1.15.25 – severnaparkvoice.com
The Maryland legislature’s annual 90-day session got underway on January 8. Each year, state senators and delegates discuss and review thousands of proposed bills. Here are four of the most important topics that will draw plenty of debate between now and April.
4. High Energy Costs
With Maryland shutting down coal power plants and seeking alternatives to fossil fuels, electricity costs are rising. Delegate Brian Chisholm wants Maryland to roll back the Climate Solutions Now Act (Senate Bill 528), which he said “created this mess.”
“Let the free market determine how to most efficiently, cost-effectively, and environmentally consciously increase supply and lower costs,” he said.
Senate President Bill Ferguson suggested that Maryland consider all wind, solar, geothermal, nuclear and natural gas options to find necessary relief from high utility costs.
3. Health Care
Among the many health care issues plaguing Marylanders, two are near the top of the list: the high cost of prescription drugs and the number of denied claims. Republicans have also discussed cutting Medicaid spending.

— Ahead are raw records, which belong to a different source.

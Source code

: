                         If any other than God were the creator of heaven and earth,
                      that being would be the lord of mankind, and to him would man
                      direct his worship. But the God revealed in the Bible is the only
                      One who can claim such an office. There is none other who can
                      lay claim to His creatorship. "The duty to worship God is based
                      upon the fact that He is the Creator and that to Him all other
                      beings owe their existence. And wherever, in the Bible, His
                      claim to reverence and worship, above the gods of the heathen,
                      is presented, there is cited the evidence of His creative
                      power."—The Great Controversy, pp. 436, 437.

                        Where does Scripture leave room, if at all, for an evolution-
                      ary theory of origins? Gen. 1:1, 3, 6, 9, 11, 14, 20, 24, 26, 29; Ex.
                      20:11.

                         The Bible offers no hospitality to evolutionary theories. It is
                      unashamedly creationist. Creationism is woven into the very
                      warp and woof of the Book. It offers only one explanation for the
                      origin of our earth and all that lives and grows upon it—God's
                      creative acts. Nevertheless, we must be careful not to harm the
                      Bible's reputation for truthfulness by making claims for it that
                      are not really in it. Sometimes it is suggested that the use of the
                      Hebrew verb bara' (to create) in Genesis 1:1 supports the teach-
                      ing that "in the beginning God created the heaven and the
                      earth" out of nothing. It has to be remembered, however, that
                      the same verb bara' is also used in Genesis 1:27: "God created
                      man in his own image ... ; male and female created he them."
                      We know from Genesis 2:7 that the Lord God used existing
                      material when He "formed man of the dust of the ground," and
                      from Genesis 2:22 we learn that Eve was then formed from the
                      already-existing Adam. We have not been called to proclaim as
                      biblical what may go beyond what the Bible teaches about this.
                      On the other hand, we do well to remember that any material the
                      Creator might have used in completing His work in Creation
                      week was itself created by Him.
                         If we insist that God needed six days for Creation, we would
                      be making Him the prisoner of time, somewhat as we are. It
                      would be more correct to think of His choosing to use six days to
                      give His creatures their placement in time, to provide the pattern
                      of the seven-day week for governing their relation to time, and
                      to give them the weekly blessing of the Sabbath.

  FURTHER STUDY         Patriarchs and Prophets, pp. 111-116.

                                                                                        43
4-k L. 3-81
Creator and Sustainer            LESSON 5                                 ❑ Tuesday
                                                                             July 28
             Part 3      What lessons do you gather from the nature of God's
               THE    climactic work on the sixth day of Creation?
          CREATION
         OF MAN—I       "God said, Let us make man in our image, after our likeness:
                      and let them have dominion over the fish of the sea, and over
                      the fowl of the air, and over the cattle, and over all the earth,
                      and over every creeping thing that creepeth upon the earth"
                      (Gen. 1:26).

2. Blueprint For Maryland’s Future
Passed by the legislature in 2021, the landmark legislation is increasing education funding until it reaches a hefty $3.8 billion price tag each year. The 10-year plan is focused on the following pillars: early childhood education, high-quality and diverse teachers and leaders, college and career readiness, more resources for students to be successful, and governance and accountability.
Advocates expect the Blueprint for Maryland’s Future to transform the state’s education system into one of the best in the world, but some elements may have to be sacrificed or postponed to make the plan more affordable.
1. Budget Deficit
With costs outpacing revenue, Maryand is facing a $2.7 billion deficit for Fiscal Year 2026. According to Maryland Matters, Department of Legislative Services budget analyst David Romans made the following claim to legislative fiscal leaders. “By fiscal 2030 — the final year of our forecast — we are showing the state will only have enough revenue to cover 84% of the expenses we’re projecting the state to incur,” Romans said. “That is the largest gap that we have seen in the last 20 years. It is more significant than the Great Recession.”
Lawmakers will start by cutting current projects, but if that fails, tax increases are possible for the state’s high-income earners.
Governor Wes Moore has directed state agencies to partner with the Governor’s Office of Performance Improvement to find operational cost savings, streamline operations, and eliminate redundancies to better serve taxpayers.